In a recent post, technology journalist Arthur Cole posed an interesting question for insurers: is today’s infrastructure ready for the telematics revolution?
The vision of telematics – and indeed, the digital insurance enterprise that is emerging – is a compelling one, and necessary to compete in today’s and tomorrow’s tech-driven economy. But will insurers’ back-end systems be able to handle it?
Telematics, for one, is a big data problem, and it takes all the essentials of big data to make it all work: processing power, storage, real-time networks, and analytics solutions, just to name a few. One approach, mentioned by Cole, is the cloud, which provides many of these capabilities on demand.
However, seeing value from the Internet of Things, which is what telematics represents, also requires coordinated management strategies, as it won’t be just one system involved, but entire networks of systems, sensors and capabilities.
Again, cloud is a good thing, but the road to digital may require various gradations of cloud. For example, data centers may need to evolve from large, centralized facilities, as are maintained by many insurers these days, but rather, to smaller, “micro” data centers that are more at the edge of things, closer to the devices and systems of which they are part as the IoT gains traction. These edge data centers may form a $6.3-billion market by 2020, according to a report from MarketsandMarkets, as reported in Data Center Dynamics.
Taking things a step further, some are referring to this distribution of infrastructure as “fog computing.” As mentioned in a post last month, an “OpenFog” architecture enables processing power can be located at any point between endpoints and central clouds. There is no “right” place for processing – it can be within small servers at the edges, or within a centralized cloud service.
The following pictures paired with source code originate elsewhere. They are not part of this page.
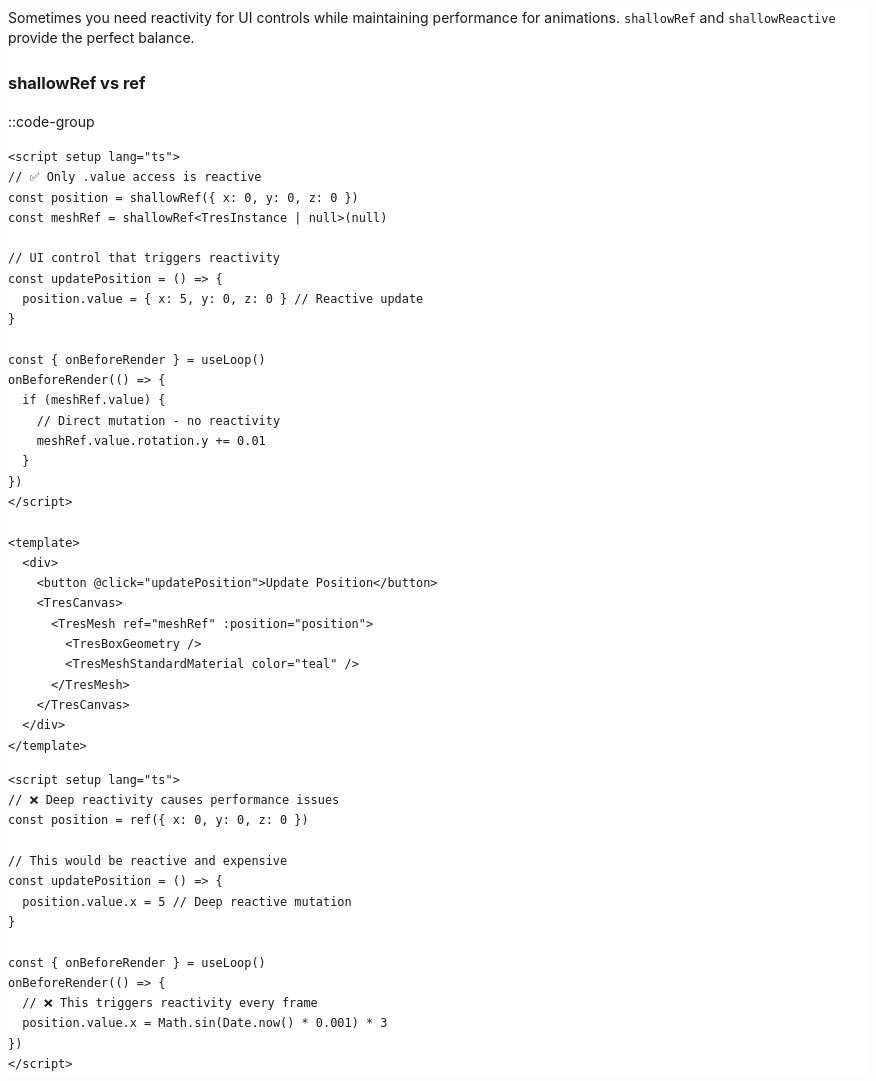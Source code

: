 Sometimes you need reactivity for UI controls while maintaining performance for animations. `shallowRef` and `shallowReactive` provide the perfect balance.

### shallowRef vs ref

::code-group

```vue [shallowRef (Recommended)]
<script setup lang="ts">
// ✅ Only .value access is reactive
const position = shallowRef({ x: 0, y: 0, z: 0 })
const meshRef = shallowRef<TresInstance | null>(null)

// UI control that triggers reactivity
const updatePosition = () => {
  position.value = { x: 5, y: 0, z: 0 } // Reactive update
}

const { onBeforeRender } = useLoop()
onBeforeRender(() => {
  if (meshRef.value) {
    // Direct mutation - no reactivity
    meshRef.value.rotation.y += 0.01
  }
})
</script>

<template>
  <div>
    <button @click="updatePosition">Update Position</button>
    <TresCanvas>
      <TresMesh ref="meshRef" :position="position">
        <TresBoxGeometry />
        <TresMeshStandardMaterial color="teal" />
      </TresMesh>
    </TresCanvas>
  </div>
</template>
```

```vue [ref (Problematic)]
<script setup lang="ts">
// ❌ Deep reactivity causes performance issues
const position = ref({ x: 0, y: 0, z: 0 })

// This would be reactive and expensive
const updatePosition = () => {
  position.value.x = 5 // Deep reactive mutation
}

const { onBeforeRender } = useLoop()
onBeforeRender(() => {
  // ❌ This triggers reactivity every frame
  position.value.x = Math.sin(Date.now() * 0.001) * 3
})
</script>
```
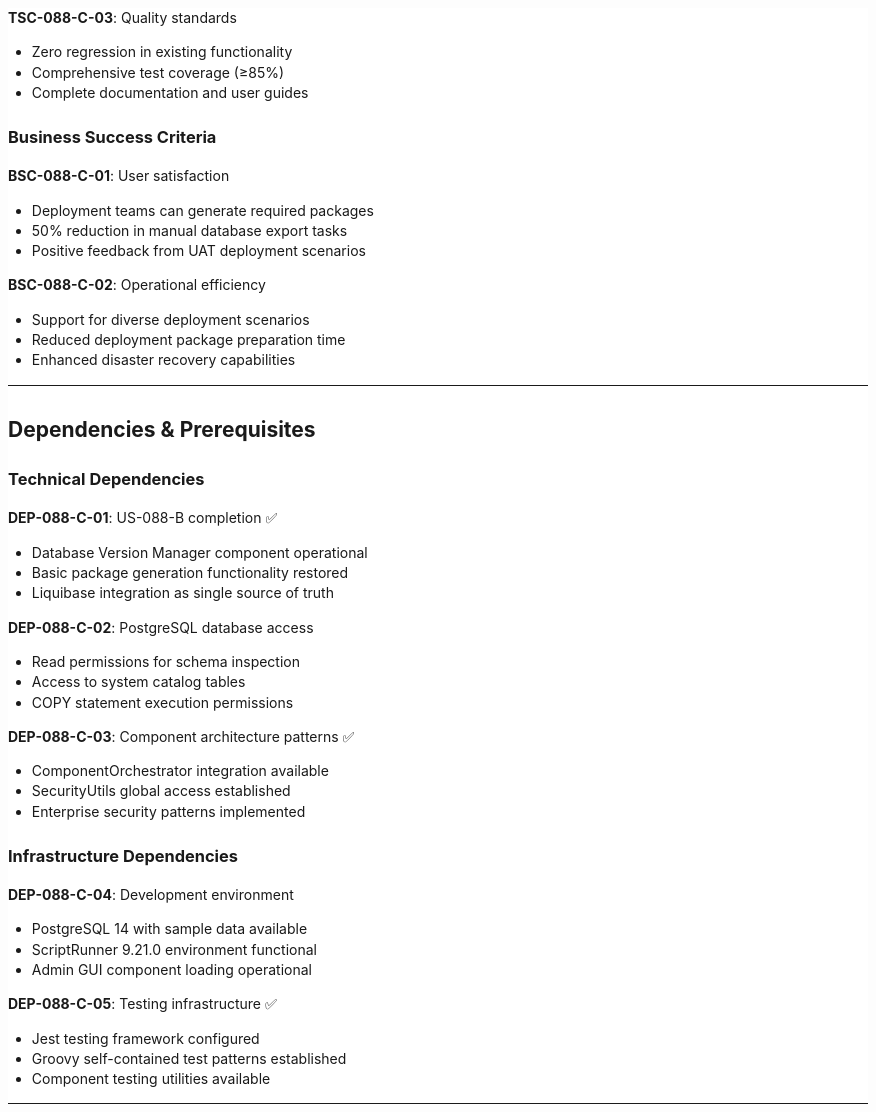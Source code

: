 **TSC-088-C-03**: Quality standards

- Zero regression in existing functionality
- Comprehensive test coverage (≥85%)
- Complete documentation and user guides

### Business Success Criteria

**BSC-088-C-01**: User satisfaction

- Deployment teams can generate required packages
- 50% reduction in manual database export tasks
- Positive feedback from UAT deployment scenarios

**BSC-088-C-02**: Operational efficiency

- Support for diverse deployment scenarios
- Reduced deployment package preparation time
- Enhanced disaster recovery capabilities

---

## Dependencies & Prerequisites

### Technical Dependencies

**DEP-088-C-01**: US-088-B completion ✅

- Database Version Manager component operational
- Basic package generation functionality restored
- Liquibase integration as single source of truth

**DEP-088-C-02**: PostgreSQL database access

- Read permissions for schema inspection
- Access to system catalog tables
- COPY statement execution permissions

**DEP-088-C-03**: Component architecture patterns ✅

- ComponentOrchestrator integration available
- SecurityUtils global access established
- Enterprise security patterns implemented

### Infrastructure Dependencies

**DEP-088-C-04**: Development environment

- PostgreSQL 14 with sample data available
- ScriptRunner 9.21.0 environment functional
- Admin GUI component loading operational

**DEP-088-C-05**: Testing infrastructure ✅

- Jest testing framework configured
- Groovy self-contained test patterns established
- Component testing utilities available

---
As Cole explains in his piece on the telematics infrastructure challenge, all possible resources must come into play to enable development of a “top-to-bottom architecture that provides easy integration with leading telematics devices and original equipment manufacturer solutions, as well as real-time data processing and error-handling,” along with “efficient data storage and management” to the tune of at least one gigabyte per vehicle per month.
Existing data centers won’t be able to handle this alone, and cloud services may not be enough to cut it. Ultimately, a multi-layer hybrid approach needs to be considered.